ASSIGNED TASK:
Starting with the first line, output the data exactly through to the end.

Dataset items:
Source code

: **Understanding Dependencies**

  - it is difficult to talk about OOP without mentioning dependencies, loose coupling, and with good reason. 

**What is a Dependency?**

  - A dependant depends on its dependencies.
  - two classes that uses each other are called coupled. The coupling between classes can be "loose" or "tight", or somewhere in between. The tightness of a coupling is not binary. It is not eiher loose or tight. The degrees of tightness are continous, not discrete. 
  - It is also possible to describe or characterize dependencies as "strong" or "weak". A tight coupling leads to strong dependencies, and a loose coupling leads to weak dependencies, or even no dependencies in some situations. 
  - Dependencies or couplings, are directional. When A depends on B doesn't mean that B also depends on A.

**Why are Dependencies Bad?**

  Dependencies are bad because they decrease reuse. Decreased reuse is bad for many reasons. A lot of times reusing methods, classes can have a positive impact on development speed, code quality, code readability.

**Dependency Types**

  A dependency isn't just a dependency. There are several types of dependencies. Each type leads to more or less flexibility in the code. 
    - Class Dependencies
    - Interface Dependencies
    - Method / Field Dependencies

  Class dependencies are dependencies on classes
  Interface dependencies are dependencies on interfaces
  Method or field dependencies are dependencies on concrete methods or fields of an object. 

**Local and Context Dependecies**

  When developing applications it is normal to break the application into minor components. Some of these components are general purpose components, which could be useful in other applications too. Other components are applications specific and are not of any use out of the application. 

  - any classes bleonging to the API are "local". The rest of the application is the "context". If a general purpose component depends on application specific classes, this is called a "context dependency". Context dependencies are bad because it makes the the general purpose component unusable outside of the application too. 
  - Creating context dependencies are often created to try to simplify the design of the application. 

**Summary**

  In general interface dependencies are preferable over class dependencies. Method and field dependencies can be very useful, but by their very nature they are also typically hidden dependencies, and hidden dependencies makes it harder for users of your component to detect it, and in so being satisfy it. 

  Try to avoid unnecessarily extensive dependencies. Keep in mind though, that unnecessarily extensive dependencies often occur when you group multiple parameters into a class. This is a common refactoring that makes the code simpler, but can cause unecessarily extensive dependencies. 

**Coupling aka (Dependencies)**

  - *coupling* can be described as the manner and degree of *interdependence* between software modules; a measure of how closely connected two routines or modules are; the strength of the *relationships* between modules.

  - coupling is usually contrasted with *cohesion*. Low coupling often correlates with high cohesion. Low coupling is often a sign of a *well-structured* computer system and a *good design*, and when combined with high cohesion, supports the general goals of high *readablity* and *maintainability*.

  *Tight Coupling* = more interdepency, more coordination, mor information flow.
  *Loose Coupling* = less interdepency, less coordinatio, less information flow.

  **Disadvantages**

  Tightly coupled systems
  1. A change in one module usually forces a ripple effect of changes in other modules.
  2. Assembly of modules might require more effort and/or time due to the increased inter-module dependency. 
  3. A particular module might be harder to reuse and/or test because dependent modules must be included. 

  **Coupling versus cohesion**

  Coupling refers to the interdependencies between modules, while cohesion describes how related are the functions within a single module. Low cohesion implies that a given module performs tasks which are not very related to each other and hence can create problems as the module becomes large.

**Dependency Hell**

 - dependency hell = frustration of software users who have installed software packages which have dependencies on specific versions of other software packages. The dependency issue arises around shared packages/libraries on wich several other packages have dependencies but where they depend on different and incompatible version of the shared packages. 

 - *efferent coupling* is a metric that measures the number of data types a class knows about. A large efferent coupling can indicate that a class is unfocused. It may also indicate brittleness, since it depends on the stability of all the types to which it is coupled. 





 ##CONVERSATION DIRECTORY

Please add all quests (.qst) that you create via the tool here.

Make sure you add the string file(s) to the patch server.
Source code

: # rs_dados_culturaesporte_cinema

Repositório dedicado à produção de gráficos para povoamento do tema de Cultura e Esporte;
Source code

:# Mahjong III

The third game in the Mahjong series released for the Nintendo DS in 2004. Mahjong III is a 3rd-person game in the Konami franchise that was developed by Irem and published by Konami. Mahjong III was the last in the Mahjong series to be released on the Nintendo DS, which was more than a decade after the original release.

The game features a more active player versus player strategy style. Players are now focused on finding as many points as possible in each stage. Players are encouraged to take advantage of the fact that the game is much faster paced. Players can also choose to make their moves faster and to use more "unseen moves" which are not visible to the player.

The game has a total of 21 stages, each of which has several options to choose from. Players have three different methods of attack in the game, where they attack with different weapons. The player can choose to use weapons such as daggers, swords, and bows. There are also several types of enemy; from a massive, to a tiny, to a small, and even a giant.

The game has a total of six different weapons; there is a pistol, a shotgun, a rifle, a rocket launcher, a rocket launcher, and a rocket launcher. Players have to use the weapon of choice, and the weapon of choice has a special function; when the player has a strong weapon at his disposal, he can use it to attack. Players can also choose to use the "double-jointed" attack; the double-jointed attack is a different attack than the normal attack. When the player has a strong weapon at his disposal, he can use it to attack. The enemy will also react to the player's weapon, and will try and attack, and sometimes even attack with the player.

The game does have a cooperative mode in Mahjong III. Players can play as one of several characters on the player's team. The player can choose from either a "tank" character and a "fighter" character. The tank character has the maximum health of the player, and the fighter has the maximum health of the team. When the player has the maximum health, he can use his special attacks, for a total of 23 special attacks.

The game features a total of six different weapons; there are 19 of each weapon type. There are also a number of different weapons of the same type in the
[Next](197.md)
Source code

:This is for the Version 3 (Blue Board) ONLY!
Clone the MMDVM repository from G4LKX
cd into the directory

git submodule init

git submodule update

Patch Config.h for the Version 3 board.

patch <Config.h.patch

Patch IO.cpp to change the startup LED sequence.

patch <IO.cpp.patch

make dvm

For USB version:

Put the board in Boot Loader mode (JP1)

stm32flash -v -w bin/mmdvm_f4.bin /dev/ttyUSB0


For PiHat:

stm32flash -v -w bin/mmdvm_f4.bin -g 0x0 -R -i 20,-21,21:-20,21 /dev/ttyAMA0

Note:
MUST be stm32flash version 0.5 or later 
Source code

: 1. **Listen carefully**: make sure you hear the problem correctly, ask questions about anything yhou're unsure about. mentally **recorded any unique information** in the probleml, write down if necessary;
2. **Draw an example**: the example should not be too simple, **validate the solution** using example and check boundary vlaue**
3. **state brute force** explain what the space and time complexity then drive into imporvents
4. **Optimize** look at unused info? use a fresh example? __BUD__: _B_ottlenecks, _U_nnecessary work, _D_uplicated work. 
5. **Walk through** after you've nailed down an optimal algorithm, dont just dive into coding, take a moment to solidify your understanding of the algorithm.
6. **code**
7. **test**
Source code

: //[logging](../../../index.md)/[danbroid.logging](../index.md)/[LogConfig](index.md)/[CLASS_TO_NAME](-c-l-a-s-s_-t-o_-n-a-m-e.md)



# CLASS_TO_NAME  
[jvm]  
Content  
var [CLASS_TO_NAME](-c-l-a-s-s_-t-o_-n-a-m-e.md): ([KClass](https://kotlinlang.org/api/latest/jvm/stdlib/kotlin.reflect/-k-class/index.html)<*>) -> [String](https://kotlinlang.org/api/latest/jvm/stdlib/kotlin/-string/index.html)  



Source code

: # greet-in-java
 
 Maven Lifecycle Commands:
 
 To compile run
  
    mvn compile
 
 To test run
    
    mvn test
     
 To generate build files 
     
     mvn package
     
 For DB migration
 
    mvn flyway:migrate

YOUR RESPONSE:
Source code

: **Understanding Dependencies**

  - it is difficult to talk about OOP without mentioning dependencies, loose coupling, and with good reason. 

**What is a Dependency?**

  - A dependant depends on its dependencies.
  - two classes that uses each other are called coupled. The coupling between classes can be "loose" or "tight", or somewhere in between. The tightness of a coupling is not binary. It is not eiher loose or tight. The degrees of tightness are continous, not discrete. 
  - It is also possible to describe or characterize dependencies as "strong" or "weak". A tight coupling leads to strong dependencies, and a loose coupling leads to weak dependencies, or even no dependencies in some situations. 
  - Dependencies or couplings, are directional. When A depends on B doesn't mean that B also depends on A.

**Why are Dependencies Bad?**

  Dependencies are bad because they decrease reuse. Decreased reuse is bad for many reasons. A lot of times reusing methods, classes can have a positive impact on development speed, code quality, code readability.

**Dependency Types**

  A dependency isn't just a dependency. There are several types of dependencies. Each type leads to more or less flexibility in the code. 
    - Class Dependencies
    - Interface Dependencies
    - Method / Field Dependencies

  Class dependencies are dependencies on classes
  Interface dependencies are dependencies on interfaces
  Method or field dependencies are dependencies on concrete methods or fields of an object. 

**Local and Context Dependecies**

  When developing applications it is normal to break the application into minor components. Some of these components are general purpose components, which could be useful in other applications too. Other components are applications specific and are not of any use out of the application. 

  - any classes bleonging to the API are "local". The rest of the application is the "context". If a general purpose component depends on application specific classes, this is called a "context dependency". Context dependencies are bad because it makes the the general purpose component unusable outside of the application too. 
  - Creating context dependencies are often created to try to simplify the design of the application. 

**Summary**

  In general interface dependencies are preferable over class dependencies. Method and field dependencies can be very useful, but by their very nature they are also typically hidden dependencies, and hidden dependencies makes it harder for users of your component to detect it, and in so being satisfy it. 

  Try to avoid unnecessarily extensive dependencies. Keep in mind though, that unnecessarily extensive dependencies often occur when you group multiple parameters into a class. This is a common refactoring that makes the code simpler, but can cause unecessarily extensive dependencies. 

**Coupling aka (Dependencies)**

  - *coupling* can be described as the manner and degree of *interdependence* between software modules; a measure of how closely connected two routines or modules are; the strength of the *relationships* between modules.

  - coupling is usually contrasted with *cohesion*. Low coupling often correlates with high cohesion. Low coupling is often a sign of a *well-structured* computer system and a *good design*, and when combined with high cohesion, supports the general goals of high *readablity* and *maintainability*.

  *Tight Coupling* = more interdepency, more coordination, mor information flow.
  *Loose Coupling* = less interdepency, less coordinatio, less information flow.

  **Disadvantages**

  Tightly coupled systems
  1. A change in one module usually forces a ripple effect of changes in other modules.
  2. Assembly of modules might require more effort and/or time due to the increased inter-module dependency. 
  3. A particular module might be harder to reuse and/or test because dependent modules must be included. 

  **Coupling versus cohesion**

  Coupling refers to the interdependencies between modules, while cohesion describes how related are the functions within a single module. Low cohesion implies that a given module performs tasks which are not very related to each other and hence can create problems as the module becomes large.

**Dependency Hell**

 - dependency hell = frustration of software users who have installed software packages which have dependencies on specific versions of other software packages. The dependency issue arises around shared packages/libraries on wich several other packages have dependencies but where they depend on different and incompatible version of the shared packages. 

 - *efferent coupling* is a metric that measures the number of data types a class knows about. A large efferent coupling can indicate that a class is unfocused. It may also indicate brittleness, since it depends on the stability of all the types to which it is coupled. 





 ##CONVERSATION DIRECTORY

Please add all quests (.qst) that you create via the tool here.

Make sure you add the string file(s) to the patch server.
Source code

: # rs_dados_culturaesporte_cinema

Repositório dedicado à produção de gráficos para povoamento do tema de Cultura e Esporte;
Source code

:# Mahjong III

The third game in the Mahjong series released for the Nintendo DS in 2004. Mahjong III is a 3rd-person game in the Konami franchise that was developed by Irem and published by Konami. Mahjong III was the last in the Mahjong series to be released on the Nintendo DS, which was more than a decade after the original release.

The game features a more active player versus player strategy style. Players are now focused on finding as many points as possible in each stage. Players are encouraged to take advantage of the fact that the game is much faster paced. Players can also choose to make their moves faster and to use more "unseen moves" which are not visible to the player.

The game has a total of 21 stages, each of which has several options to choose from. Players have three different methods of attack in the game, where they attack with different weapons. The player can choose to use weapons such as daggers, swords, and bows. There are also several types of enemy; from a massive, to a tiny, to a small, and even a giant.

The game has a total of six different weapons; there is a pistol, a shotgun, a rifle, a rocket launcher, a rocket launcher, and a rocket launcher. Players have to use the weapon of choice, and the weapon of choice has a special function; when the player has a strong weapon at his disposal, he can use it to attack. Players can also choose to use the "double-jointed" attack; the double-jointed attack is a different attack than the normal attack. When the player has a strong weapon at his disposal, he can use it to attack. The enemy will also react to the player's weapon, and will try and attack, and sometimes even attack with the player.

The game does have a cooperative mode in Mahjong III. Players can play as one of several characters on the player's team. The player can choose from either a "tank" character and a "fighter" character. The tank character has the maximum health of the player, and the fighter has the maximum health of the team. When the player has the maximum health, he can use his special attacks, for a total of 23 special attacks.

The game features a total of six different weapons; there are 19 of each weapon type. There are also a number of different weapons of the same type in the
[Next](197.md)
Source code

:This is for the Version 3 (Blue Board) ONLY!
Clone the MMDVM repository from G4LKX
cd into the directory

git submodule init

git submodule update

Patch Config.h for the Version 3 board.

patch <Config.h.patch

Patch IO.cpp to change the startup LED sequence.

patch <IO.cpp.patch

make dvm

For USB version:

Put the board in Boot Loader mode (JP1)

stm32flash -v -w bin/mmdvm_f4.bin /dev/ttyUSB0


For PiHat:

stm32flash -v -w bin/mmdvm_f4.bin -g 0x0 -R -i 20,-21,21:-20,21 /dev/ttyAMA0

Note:
MUST be stm32flash version 0.5 or later 
Source code

: 1. **Listen carefully**: make sure you hear the problem correctly, ask questions about anything yhou're unsure about. mentally **recorded any unique information** in the probleml, write down if necessary;
2. **Draw an example**: the example should not be too simple, **validate the solution** using example and check boundary vlaue**
3. **state brute force** explain what the space and time complexity then drive into imporvents
4. **Optimize** look at unused info? use a fresh example? __BUD__: _B_ottlenecks, _U_nnecessary work, _D_uplicated work. 
5. **Walk through** after you've nailed down an optimal algorithm, dont just dive into coding, take a moment to solidify your understanding of the algorithm.
6. **code**
7. **test**
Source code

: //[logging](../../../index.md)/[danbroid.logging](../index.md)/[LogConfig](index.md)/[CLASS_TO_NAME](-c-l-a-s-s_-t-o_-n-a-m-e.md)



# CLASS_TO_NAME  
[jvm]  
Content  
var [CLASS_TO_NAME](-c-l-a-s-s_-t-o_-n-a-m-e.md): ([KClass](https://kotlinlang.org/api/latest/jvm/stdlib/kotlin.reflect/-k-class/index.html)<*>) -> [String](https://kotlinlang.org/api/latest/jvm/stdlib/kotlin/-string/index.html)  



Source code

: # greet-in-java
 
 Maven Lifecycle Commands:
 
 To compile run
  
    mvn compile
 
 To test run
    
    mvn test
     
 To generate build files 
     
     mvn package
     
 For DB migration
 
    mvn flyway:migrate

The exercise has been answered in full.